Is it time to learn to love carbon offsetting?
From a green point of view, one of the ‘controversial’ issues in The God Species is author Mark Lynas’ call for a revival in carbon offsetting. A decade ago, carbon offsetting was going to be the big climate saviour. Ordinary people and whole organisations could effectively neutralise their carbon emissions by buying into projects which would prevent a similar amount of carbon being emitted or, in the case of tree-planting, remove that amount of carbon from the atmosphere.
And then offsetting became a pariah. The God Species and my own The Green Executive give a remarkably similar* account of some of the bile that was levelled at offsetting from the green lobby – the most over-the-top simile was that it is like noblemen buying ‘indulgences’ to get themselves forgiven crimes such as rape or incest in the middle ages.
Lets get one thing straight – the problems with offsetting are not moral, but practical. Carbon emissions are a huge threat to the welfare of the inhabitants of this planet and we must use all practical means to address the problem. We already trade carbon in the EU’s Emissions Trading Scheme and the UK’s Carbon Reduction Commitment, and the Reducing Emissions from Deforestation and Forest Degradation in Developing Countries (REDD) programme is effectively offsetting on a grand scale, so why shouldn’t others be allowed to do it voluntarily? And, as Lynas points out, all that the greens have achieved is turning people from buying flights and offsets to just buying the flights – same emissions, no offsetting project. So where’s the environmental benefit of the demonisation, apart from an ego trip for the eco-righteous?
The main practical problem in offsetting is to ensure that the investment you make is actually cutting carbon over and above what would happen if you didn’t make the payment – known in the trade as ‘additionality’. The problem with additionality is how far you go in assessing whether the project (or an equivalent) would have cut that carbon anyway.
I’ll give an example. For a few years I was a director of Carbon Neutral North East, a charity whose goal was to use offsetting payments from citizens and businesses in the North East of England to develop low carbon projects in the region with the ultimate aim of neutralising the whole region’s emissions. We hit a number of problems, but what crippled the project was additionality. First, the WWF’s ‘gold standard’ for offsets emerged which said we shouldn’t fund projects in a Kyoto country like the UK as we would be helping the Government meet their obligations under the protocol (and…?). If we ignored the gold standard then we got tangled up in other issues – if our projects generated renewable energy, were we letting big power generators off the hook on their obligations? Tree planting was also getting a bad press. Eventually, demoralised after a serious breach of trust by one of our number, we gave up struggling with additionality, donated what cash we had to a programme to insulate the homes of the fuel poor, and closed the organisation down.

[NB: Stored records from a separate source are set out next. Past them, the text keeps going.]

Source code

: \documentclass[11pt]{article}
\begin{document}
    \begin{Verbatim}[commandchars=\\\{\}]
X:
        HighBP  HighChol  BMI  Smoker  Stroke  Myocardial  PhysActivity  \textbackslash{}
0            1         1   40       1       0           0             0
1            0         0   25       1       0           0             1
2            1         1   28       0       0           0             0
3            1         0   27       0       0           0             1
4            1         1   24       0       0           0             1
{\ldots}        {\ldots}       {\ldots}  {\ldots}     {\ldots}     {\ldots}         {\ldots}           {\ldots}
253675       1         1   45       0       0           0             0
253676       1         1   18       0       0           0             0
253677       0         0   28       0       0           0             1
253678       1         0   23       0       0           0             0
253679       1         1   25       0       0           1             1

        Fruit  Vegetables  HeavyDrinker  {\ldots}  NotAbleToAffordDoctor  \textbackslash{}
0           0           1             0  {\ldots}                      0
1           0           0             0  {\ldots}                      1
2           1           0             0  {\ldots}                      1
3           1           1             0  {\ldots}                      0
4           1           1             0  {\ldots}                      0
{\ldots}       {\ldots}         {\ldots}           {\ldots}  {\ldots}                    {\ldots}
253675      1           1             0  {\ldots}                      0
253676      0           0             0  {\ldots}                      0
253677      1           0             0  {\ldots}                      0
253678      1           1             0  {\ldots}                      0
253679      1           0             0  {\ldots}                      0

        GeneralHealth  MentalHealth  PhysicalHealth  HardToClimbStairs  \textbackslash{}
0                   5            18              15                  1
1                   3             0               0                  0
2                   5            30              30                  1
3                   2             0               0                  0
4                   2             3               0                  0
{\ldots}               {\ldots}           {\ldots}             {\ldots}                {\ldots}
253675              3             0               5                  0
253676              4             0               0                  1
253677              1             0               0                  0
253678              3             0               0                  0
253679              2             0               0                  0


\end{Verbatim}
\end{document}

Despite this bad experience, I have always retained something of a soft spot for carbon offsetting. It is effectively a voluntary carbon tax ring-fenced for low carbon projects – a laudable idea. But whether you offset or not comes down to a preference of whether you want to fund someone else to cut carbon or use the money for your own carbon reduction initiatives.
If you do decide to go down the offsetting route, there are three ways you as an organisation can overcome the additionality complication:
1. Say “sod it” and invest in the project you like, treating it like a charitable donation to a good cause. This might be a contribution to woodland restoration or a worthwhile local project. However, you must never claim to have reduced your emissions in this way as you can’t guarantee it to be the case;
2. Invest in a project which has been assessed and passed as ‘additional’ by a third party eg the gold standard. Even with every safety net, I would strongly recommend always clearly distinguishing between actual carbon reductions and offset emissions – both in targets and reporting eg “we have reduced our emissions by 20% and offset the remainder.”
3. Use a scheme which buys up carbon allowances from carbon trading schemes and retires them (ie tears them up) so no-one else can use them. Dull, but effective – and you should follow the advice for 2.
The choice is yours, but never let anyone tell you what you are doing is immoral.
* My book was at the printers when Lynas’s was published so there is no scope for plagiarism in either direction, but remarkably we both quote George Monbiot, New Internationalist and CheatNeutral.org in the same order. Great minds etc.